EXERCISE DATA
*** Begin section ***
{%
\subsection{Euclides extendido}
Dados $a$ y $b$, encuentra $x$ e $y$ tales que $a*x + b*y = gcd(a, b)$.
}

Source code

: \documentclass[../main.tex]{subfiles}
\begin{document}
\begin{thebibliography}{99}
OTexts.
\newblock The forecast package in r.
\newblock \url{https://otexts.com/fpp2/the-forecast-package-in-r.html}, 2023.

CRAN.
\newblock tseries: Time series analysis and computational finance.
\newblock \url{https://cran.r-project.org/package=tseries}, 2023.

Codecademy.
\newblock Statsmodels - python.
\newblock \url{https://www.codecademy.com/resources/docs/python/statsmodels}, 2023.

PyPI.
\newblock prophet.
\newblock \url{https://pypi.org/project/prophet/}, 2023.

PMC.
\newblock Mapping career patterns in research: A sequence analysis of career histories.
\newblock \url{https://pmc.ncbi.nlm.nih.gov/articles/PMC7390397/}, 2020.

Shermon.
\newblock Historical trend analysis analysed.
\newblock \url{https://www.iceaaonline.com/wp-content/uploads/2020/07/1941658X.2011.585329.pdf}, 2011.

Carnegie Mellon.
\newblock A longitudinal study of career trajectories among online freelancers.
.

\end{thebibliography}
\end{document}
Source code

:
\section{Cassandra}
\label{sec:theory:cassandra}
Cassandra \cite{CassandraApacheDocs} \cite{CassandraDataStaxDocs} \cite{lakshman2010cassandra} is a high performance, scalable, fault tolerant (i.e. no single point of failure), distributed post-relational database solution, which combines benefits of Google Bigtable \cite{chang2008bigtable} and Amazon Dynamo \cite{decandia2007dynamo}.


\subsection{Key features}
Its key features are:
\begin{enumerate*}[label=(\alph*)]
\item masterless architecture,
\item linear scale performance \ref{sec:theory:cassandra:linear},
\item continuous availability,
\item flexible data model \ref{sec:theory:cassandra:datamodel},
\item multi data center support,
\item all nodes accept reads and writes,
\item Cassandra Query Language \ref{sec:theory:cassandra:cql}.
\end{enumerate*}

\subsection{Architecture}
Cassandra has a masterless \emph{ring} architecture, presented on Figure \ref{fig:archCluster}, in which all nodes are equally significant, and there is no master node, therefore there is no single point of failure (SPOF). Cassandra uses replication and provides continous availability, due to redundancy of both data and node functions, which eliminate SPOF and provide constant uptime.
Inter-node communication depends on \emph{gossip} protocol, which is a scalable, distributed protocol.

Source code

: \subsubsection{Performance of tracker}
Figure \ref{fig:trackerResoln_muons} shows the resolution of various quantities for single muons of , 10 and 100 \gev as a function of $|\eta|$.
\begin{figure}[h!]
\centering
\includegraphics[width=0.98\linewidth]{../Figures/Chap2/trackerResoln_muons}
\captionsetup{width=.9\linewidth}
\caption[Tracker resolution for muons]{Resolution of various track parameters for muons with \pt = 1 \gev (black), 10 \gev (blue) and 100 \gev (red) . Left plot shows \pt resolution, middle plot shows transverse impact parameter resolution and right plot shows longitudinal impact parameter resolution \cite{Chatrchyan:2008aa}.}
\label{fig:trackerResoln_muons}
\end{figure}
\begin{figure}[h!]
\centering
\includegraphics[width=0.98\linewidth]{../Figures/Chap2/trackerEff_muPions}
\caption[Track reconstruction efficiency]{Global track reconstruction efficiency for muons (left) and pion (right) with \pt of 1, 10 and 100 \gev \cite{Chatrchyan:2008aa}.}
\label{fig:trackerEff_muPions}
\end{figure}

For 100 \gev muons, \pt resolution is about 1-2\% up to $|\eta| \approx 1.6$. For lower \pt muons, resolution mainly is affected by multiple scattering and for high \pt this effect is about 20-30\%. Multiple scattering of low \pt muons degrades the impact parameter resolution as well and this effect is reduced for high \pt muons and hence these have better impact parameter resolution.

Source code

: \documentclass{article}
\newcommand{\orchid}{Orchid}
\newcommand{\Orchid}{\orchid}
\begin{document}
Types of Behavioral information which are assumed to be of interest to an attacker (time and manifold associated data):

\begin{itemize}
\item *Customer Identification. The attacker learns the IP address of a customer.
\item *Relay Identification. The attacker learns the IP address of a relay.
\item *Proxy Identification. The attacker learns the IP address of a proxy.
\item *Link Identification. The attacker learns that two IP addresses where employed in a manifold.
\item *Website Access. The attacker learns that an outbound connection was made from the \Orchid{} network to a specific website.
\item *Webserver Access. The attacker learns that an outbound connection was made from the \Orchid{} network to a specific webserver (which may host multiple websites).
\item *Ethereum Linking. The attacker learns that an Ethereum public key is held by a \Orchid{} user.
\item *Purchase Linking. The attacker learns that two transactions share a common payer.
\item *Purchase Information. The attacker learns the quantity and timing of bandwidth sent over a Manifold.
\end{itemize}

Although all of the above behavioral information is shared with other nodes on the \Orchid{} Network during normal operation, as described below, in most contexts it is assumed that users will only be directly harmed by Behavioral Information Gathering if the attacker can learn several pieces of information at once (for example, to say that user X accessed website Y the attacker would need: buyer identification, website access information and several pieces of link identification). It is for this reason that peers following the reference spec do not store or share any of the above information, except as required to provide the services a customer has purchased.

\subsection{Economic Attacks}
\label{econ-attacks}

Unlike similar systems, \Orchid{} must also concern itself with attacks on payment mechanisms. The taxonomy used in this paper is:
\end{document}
*** End section ***
ACTIVITY
Scan the material above for the string "distributed" and copy every line that has it.

RESULT FOR THIS TASK
Cassandra \cite{CassandraApacheDocs} \cite{CassandraDataStaxDocs} \cite{lakshman2010cassandra} is a high performance, scalable, fault tolerant (i.e. no single point of failure), distributed post-relational database solution, which combines benefits of Google Bigtable \cite{chang2008bigtable} and Amazon Dynamo \cite{decandia2007dynamo}.
Inter-node communication depends on \emph{gossip} protocol, which is a scalable, distributed protocol.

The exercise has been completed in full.